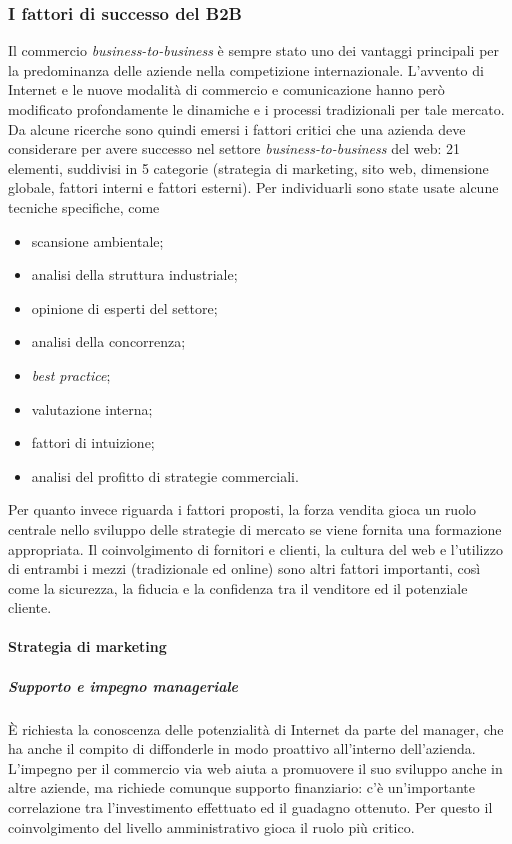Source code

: \subsubsection{I fattori di successo del B2B}
Il commercio \textit{business-to-business} è sempre stato uno dei vantaggi principali per la predominanza delle aziende nella competizione internazionale. L'avvento di Internet e le nuove modalità di commercio e comunicazione hanno però modificato profondamente le dinamiche e i processi tradizionali per tale mercato. Da alcune ricerche sono quindi emersi i fattori critici che una azienda deve considerare per avere successo nel settore \textit{business-to-business} del web: 21 elementi, suddivisi in 5 categorie (strategia di marketing, sito web, dimensione globale, fattori interni e fattori esterni). Per individuarli sono state usate alcune tecniche specifiche, come
\begin{itemize}
	\item scansione ambientale;
	\item analisi della struttura industriale;
	\item opinione di esperti del settore;
	\item analisi della concorrenza;
	\item \textit{best practice};
	\item valutazione interna;
	\item fattori di intuizione;
	\item analisi del profitto di strategie commerciali.
\end{itemize}
Per quanto invece riguarda i fattori proposti, la forza vendita gioca un ruolo centrale nello sviluppo delle strategie di mercato se viene fornita una formazione appropriata. Il coinvolgimento di fornitori e clienti, la cultura del web e l'utilizzo di entrambi i mezzi (tradizionale ed online) sono altri fattori importanti, così come la sicurezza, la fiducia e la confidenza tra il venditore ed il potenziale cliente.

\paragraph{Strategia di marketing}
\subparagraph{Supporto e impegno manageriale}
È richiesta la conoscenza delle potenzialità di Internet da parte del manager, che ha anche il compito di diffonderle in modo proattivo all'interno dell'azienda. L'impegno per il commercio via web aiuta a promuovere il suo sviluppo anche in altre aziende, ma richiede comunque supporto finanziario: c'è un'importante correlazione tra l'investimento effettuato ed il guadagno ottenuto. Per questo il coinvolgimento del livello amministrativo gioca il ruolo più critico.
===
Lines from the entries that contain the string "della" must be found and copied.

	\item analisi della struttura industriale;
	\item analisi della concorrenza;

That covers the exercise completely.